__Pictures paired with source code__
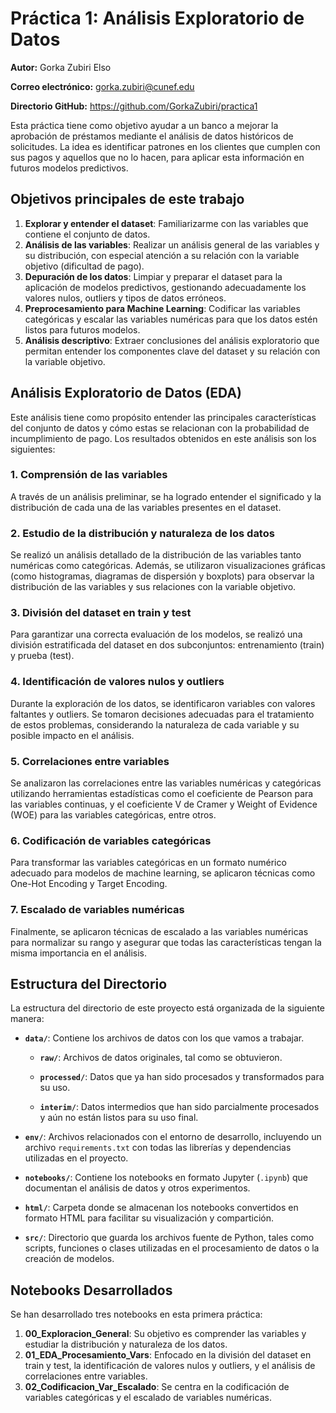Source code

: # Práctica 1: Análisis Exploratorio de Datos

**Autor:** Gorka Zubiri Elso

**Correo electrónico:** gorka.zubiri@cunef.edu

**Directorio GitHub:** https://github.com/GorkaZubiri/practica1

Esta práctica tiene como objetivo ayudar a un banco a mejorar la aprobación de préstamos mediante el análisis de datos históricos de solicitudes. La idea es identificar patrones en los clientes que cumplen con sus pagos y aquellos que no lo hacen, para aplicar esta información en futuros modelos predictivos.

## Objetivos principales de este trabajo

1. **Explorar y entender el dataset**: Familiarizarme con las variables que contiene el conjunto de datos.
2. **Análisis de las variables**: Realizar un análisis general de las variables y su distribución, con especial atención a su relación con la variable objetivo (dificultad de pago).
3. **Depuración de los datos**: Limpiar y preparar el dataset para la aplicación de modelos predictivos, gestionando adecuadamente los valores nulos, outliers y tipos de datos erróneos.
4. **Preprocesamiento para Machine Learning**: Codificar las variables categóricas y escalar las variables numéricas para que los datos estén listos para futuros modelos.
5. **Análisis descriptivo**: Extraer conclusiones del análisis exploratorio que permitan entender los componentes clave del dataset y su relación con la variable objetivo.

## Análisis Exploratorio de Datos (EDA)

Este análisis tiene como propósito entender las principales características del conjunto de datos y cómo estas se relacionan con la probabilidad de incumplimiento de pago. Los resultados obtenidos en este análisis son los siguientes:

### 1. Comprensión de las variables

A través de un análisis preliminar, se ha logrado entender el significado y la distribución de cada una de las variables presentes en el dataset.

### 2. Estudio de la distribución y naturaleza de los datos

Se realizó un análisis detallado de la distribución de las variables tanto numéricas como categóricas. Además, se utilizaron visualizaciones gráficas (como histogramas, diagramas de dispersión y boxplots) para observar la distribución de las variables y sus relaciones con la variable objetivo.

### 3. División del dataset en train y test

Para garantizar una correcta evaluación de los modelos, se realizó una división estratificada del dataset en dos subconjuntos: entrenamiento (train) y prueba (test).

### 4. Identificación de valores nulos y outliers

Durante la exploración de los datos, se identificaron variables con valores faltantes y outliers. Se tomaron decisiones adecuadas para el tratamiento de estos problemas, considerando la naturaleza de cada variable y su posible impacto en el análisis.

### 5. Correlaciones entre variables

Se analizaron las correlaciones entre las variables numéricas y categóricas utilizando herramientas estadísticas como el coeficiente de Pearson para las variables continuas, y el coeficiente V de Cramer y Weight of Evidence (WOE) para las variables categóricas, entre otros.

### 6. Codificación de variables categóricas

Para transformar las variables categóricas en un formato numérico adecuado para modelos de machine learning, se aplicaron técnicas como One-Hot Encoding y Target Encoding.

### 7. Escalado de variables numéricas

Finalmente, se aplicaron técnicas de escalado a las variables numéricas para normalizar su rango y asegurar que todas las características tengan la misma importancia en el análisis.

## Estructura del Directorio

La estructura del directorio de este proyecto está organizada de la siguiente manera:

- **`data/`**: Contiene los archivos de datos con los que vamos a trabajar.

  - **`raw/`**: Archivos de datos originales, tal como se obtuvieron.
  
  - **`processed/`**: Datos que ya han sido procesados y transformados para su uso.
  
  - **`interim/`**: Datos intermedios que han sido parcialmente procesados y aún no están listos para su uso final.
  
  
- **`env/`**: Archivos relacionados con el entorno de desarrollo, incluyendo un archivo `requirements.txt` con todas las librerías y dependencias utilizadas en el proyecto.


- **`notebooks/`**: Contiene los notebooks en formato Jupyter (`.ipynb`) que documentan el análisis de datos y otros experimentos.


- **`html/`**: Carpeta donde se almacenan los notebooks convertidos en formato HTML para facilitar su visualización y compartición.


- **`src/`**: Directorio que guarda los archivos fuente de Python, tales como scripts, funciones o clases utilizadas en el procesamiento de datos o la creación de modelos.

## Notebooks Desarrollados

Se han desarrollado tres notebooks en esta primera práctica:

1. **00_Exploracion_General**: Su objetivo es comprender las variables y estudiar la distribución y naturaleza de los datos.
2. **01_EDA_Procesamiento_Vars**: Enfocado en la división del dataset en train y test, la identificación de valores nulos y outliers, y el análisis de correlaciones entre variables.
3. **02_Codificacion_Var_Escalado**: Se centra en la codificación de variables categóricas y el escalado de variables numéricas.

__Assignment__
When copying, output the data exactly and leave out the pictures.

__Answer space__
Source code

: # Práctica 1: Análisis Exploratorio de Datos

**Autor:** Gorka Zubiri Elso

**Correo electrónico:** gorka.zubiri@cunef.edu

**Directorio GitHub:** https://github.com/GorkaZubiri/practica1

Esta práctica tiene como objetivo ayudar a un banco a mejorar la aprobación de préstamos mediante el análisis de datos históricos de solicitudes. La idea es identificar patrones en los clientes que cumplen con sus pagos y aquellos que no lo hacen, para aplicar esta información en futuros modelos predictivos.

## Objetivos principales de este trabajo

1. **Explorar y entender el dataset**: Familiarizarme con las variables que contiene el conjunto de datos.
2. **Análisis de las variables**: Realizar un análisis general de las variables y su distribución, con especial atención a su relación con la variable objetivo (dificultad de pago).
3. **Depuración de los datos**: Limpiar y preparar el dataset para la aplicación de modelos predictivos, gestionando adecuadamente los valores nulos, outliers y tipos de datos erróneos.
4. **Preprocesamiento para Machine Learning**: Codificar las variables categóricas y escalar las variables numéricas para que los datos estén listos para futuros modelos.
5. **Análisis descriptivo**: Extraer conclusiones del análisis exploratorio que permitan entender los componentes clave del dataset y su relación con la variable objetivo.

## Análisis Exploratorio de Datos (EDA)

Este análisis tiene como propósito entender las principales características del conjunto de datos y cómo estas se relacionan con la probabilidad de incumplimiento de pago. Los resultados obtenidos en este análisis son los siguientes:

### 1. Comprensión de las variables

A través de un análisis preliminar, se ha logrado entender el significado y la distribución de cada una de las variables presentes en el dataset.

### 2. Estudio de la distribución y naturaleza de los datos

Se realizó un análisis detallado de la distribución de las variables tanto numéricas como categóricas. Además, se utilizaron visualizaciones gráficas (como histogramas, diagramas de dispersión y boxplots) para observar la distribución de las variables y sus relaciones con la variable objetivo.

### 3. División del dataset en train y test

Para garantizar una correcta evaluación de los modelos, se realizó una división estratificada del dataset en dos subconjuntos: entrenamiento (train) y prueba (test).

### 4. Identificación de valores nulos y outliers

Durante la exploración de los datos, se identificaron variables con valores faltantes y outliers. Se tomaron decisiones adecuadas para el tratamiento de estos problemas, considerando la naturaleza de cada variable y su posible impacto en el análisis.

### 5. Correlaciones entre variables

Se analizaron las correlaciones entre las variables numéricas y categóricas utilizando herramientas estadísticas como el coeficiente de Pearson para las variables continuas, y el coeficiente V de Cramer y Weight of Evidence (WOE) para las variables categóricas, entre otros.

### 6. Codificación de variables categóricas

Para transformar las variables categóricas en un formato numérico adecuado para modelos de machine learning, se aplicaron técnicas como One-Hot Encoding y Target Encoding.

### 7. Escalado de variables numéricas

Finalmente, se aplicaron técnicas de escalado a las variables numéricas para normalizar su rango y asegurar que todas las características tengan la misma importancia en el análisis.

## Estructura del Directorio

La estructura del directorio de este proyecto está organizada de la siguiente manera:

- **`data/`**: Contiene los archivos de datos con los que vamos a trabajar.

  - **`raw/`**: Archivos de datos originales, tal como se obtuvieron.
  
  - **`processed/`**: Datos que ya han sido procesados y transformados para su uso.
  
  - **`interim/`**: Datos intermedios que han sido parcialmente procesados y aún no están listos para su uso final.
  
  
- **`env/`**: Archivos relacionados con el entorno de desarrollo, incluyendo un archivo `requirements.txt` con todas las librerías y dependencias utilizadas en el proyecto.


- **`notebooks/`**: Contiene los notebooks en formato Jupyter (`.ipynb`) que documentan el análisis de datos y otros experimentos.


- **`html/`**: Carpeta donde se almacenan los notebooks convertidos en formato HTML para facilitar su visualización y compartición.


- **`src/`**: Directorio que guarda los archivos fuente de Python, tales como scripts, funciones o clases utilizadas en el procesamiento de datos o la creación de modelos.

## Notebooks Desarrollados

Se han desarrollado tres notebooks en esta primera práctica:

1. **00_Exploracion_General**: Su objetivo es comprender las variables y estudiar la distribución y naturaleza de los datos.
2. **01_EDA_Procesamiento_Vars**: Enfocado en la división del dataset en train y test, la identificación de valores nulos y outliers, y el análisis de correlaciones entre variables.
3. **02_Codificacion_Var_Escalado**: Se centra en la codificación de variables categóricas y el escalado de variables numéricas.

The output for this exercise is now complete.